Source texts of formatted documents
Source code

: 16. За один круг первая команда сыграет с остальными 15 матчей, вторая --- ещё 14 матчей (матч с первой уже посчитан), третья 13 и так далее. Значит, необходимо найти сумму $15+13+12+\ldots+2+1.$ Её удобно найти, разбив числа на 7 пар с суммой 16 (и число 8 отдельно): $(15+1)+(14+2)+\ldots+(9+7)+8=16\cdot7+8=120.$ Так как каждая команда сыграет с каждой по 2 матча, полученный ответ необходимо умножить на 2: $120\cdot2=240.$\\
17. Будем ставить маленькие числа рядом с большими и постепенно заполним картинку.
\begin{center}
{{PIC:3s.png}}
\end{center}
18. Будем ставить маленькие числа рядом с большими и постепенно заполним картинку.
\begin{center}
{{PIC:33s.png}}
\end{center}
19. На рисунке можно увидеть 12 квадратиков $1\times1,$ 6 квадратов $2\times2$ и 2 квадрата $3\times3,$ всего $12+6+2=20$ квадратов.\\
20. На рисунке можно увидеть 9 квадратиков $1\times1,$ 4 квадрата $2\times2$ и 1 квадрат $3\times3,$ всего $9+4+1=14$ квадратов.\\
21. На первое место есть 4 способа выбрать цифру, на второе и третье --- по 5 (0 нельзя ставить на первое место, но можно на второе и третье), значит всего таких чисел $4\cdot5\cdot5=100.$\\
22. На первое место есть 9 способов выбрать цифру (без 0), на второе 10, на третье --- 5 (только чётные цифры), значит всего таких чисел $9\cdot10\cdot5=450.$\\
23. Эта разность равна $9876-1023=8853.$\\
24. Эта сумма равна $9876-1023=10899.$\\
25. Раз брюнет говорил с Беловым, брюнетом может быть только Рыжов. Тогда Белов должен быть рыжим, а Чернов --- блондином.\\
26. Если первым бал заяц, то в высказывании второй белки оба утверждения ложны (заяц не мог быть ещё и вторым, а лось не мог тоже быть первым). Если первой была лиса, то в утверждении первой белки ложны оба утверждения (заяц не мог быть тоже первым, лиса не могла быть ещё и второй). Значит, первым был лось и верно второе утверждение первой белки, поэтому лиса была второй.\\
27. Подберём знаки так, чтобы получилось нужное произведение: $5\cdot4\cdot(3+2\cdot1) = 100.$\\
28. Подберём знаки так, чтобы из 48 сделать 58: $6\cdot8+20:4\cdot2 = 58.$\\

-- About this exercise --
Retype exactly, please, each line from the line that contains "21. На первое" through the last line of the entries above, with nothing added.

-- Task solution --
21. На первое место есть 4 способа выбрать цифру, на второе и третье --- по 5 (0 нельзя ставить на первое место, но можно на второе и третье), значит всего таких чисел $4\cdot5\cdot5=100.$\\
22. На первое место есть 9 способов выбрать цифру (без 0), на второе 10, на третье --- 5 (только чётные цифры), значит всего таких чисел $9\cdot10\cdot5=450.$\\
23. Эта разность равна $9876-1023=8853.$\\
24. Эта сумма равна $9876-1023=10899.$\\
25. Раз брюнет говорил с Беловым, брюнетом может быть только Рыжов. Тогда Белов должен быть рыжим, а Чернов --- блондином.\\
26. Если первым бал заяц, то в высказывании второй белки оба утверждения ложны (заяц не мог быть ещё и вторым, а лось не мог тоже быть первым). Если первой была лиса, то в утверждении первой белки ложны оба утверждения (заяц не мог быть тоже первым, лиса не могла быть ещё и второй). Значит, первым был лось и верно второе утверждение первой белки, поэтому лиса была второй.\\
27. Подберём знаки так, чтобы получилось нужное произведение: $5\cdot4\cdot(3+2\cdot1) = 100.$\\
28. Подберём знаки так, чтобы из 48 сделать 58: $6\cdot8+20:4\cdot2 = 58.$\\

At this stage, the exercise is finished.